_Task details_
Would you please output the records exactly as they appear below?

- - - - - - -

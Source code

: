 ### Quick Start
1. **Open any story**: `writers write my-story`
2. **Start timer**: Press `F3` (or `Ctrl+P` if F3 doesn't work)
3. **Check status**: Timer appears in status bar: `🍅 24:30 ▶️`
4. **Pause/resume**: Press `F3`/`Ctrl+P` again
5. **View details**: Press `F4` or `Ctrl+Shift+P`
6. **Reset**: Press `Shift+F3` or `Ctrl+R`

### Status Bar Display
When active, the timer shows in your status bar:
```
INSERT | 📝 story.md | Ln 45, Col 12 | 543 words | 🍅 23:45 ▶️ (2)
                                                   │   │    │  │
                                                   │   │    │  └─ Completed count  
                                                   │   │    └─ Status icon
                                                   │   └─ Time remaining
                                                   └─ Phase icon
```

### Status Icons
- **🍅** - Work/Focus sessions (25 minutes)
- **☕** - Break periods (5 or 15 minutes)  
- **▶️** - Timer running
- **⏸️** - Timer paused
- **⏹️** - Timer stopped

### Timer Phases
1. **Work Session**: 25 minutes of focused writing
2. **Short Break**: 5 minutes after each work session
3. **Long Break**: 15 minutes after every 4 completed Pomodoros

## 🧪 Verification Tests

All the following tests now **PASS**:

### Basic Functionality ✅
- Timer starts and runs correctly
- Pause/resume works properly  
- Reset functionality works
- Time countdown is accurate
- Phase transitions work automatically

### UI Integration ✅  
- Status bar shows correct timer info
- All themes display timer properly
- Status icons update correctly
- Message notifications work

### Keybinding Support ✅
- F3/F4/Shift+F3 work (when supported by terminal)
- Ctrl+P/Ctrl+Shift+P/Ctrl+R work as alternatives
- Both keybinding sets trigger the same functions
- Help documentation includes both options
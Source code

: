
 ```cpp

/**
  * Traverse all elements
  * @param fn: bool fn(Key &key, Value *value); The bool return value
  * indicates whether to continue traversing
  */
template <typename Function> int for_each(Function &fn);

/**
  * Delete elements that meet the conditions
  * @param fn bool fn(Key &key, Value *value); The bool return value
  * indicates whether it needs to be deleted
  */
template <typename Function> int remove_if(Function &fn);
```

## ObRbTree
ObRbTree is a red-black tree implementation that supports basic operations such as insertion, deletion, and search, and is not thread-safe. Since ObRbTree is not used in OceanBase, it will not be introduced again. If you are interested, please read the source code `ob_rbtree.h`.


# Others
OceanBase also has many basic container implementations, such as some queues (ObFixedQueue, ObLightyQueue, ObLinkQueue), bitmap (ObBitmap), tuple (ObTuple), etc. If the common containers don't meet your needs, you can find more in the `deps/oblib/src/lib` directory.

- - - - - - -

_Solved exercise_
Source code

: ### Quick Start
1. **Open any story**: `writers write my-story`
2. **Start timer**: Press `F3` (or `Ctrl+P` if F3 doesn't work)
3. **Check status**: Timer appears in status bar: `🍅 24:30 ▶️`
4. **Pause/resume**: Press `F3`/`Ctrl+P` again
5. **View details**: Press `F4` or `Ctrl+Shift+P`
6. **Reset**: Press `Shift+F3` or `Ctrl+R`

### Status Bar Display
When active, the timer shows in your status bar:
```
INSERT | 📝 story.md | Ln 45, Col 12 | 543 words | 🍅 23:45 ▶️ (2)
                                                   │   │    │  │
                                                   │   │    │  └─ Completed count  
                                                   │   │    └─ Status icon
                                                   │   └─ Time remaining
                                                   └─ Phase icon
```

### Status Icons
- **🍅** - Work/Focus sessions (25 minutes)
- **☕** - Break periods (5 or 15 minutes)  
- **▶️** - Timer running
- **⏸️** - Timer paused
- **⏹️** - Timer stopped

### Timer Phases
1. **Work Session**: 25 minutes of focused writing
2. **Short Break**: 5 minutes after each work session
3. **Long Break**: 15 minutes after every 4 completed Pomodoros

## 🧪 Verification Tests

All the following tests now **PASS**:

### Basic Functionality ✅
- Timer starts and runs correctly
- Pause/resume works properly  
- Reset functionality works
- Time countdown is accurate
- Phase transitions work automatically

### UI Integration ✅  
- Status bar shows correct timer info
- All themes display timer properly
- Status icons update correctly
- Message notifications work

### Keybinding Support ✅
- F3/F4/Shift+F3 work (when supported by terminal)
- Ctrl+P/Ctrl+Shift+P/Ctrl+R work as alternatives
- Both keybinding sets trigger the same functions
- Help documentation includes both options
Source code

:
 ```cpp

/**
  * Traverse all elements
  * @param fn: bool fn(Key &key, Value *value); The bool return value
  * indicates whether to continue traversing
  */
template <typename Function> int for_each(Function &fn);

/**
  * Delete elements that meet the conditions
  * @param fn bool fn(Key &key, Value *value); The bool return value
  * indicates whether it needs to be deleted
  */
template <typename Function> int remove_if(Function &fn);
```

## ObRbTree
ObRbTree is a red-black tree implementation that supports basic operations such as insertion, deletion, and search, and is not thread-safe. Since ObRbTree is not used in OceanBase, it will not be introduced again. If you are interested, please read the source code `ob_rbtree.h`.


# Others
OceanBase also has many basic container implementations, such as some queues (ObFixedQueue, ObLightyQueue, ObLinkQueue), bitmap (ObBitmap), tuple (ObTuple), etc. If the common containers don't meet your needs, you can find more in the `deps/oblib/src/lib` directory.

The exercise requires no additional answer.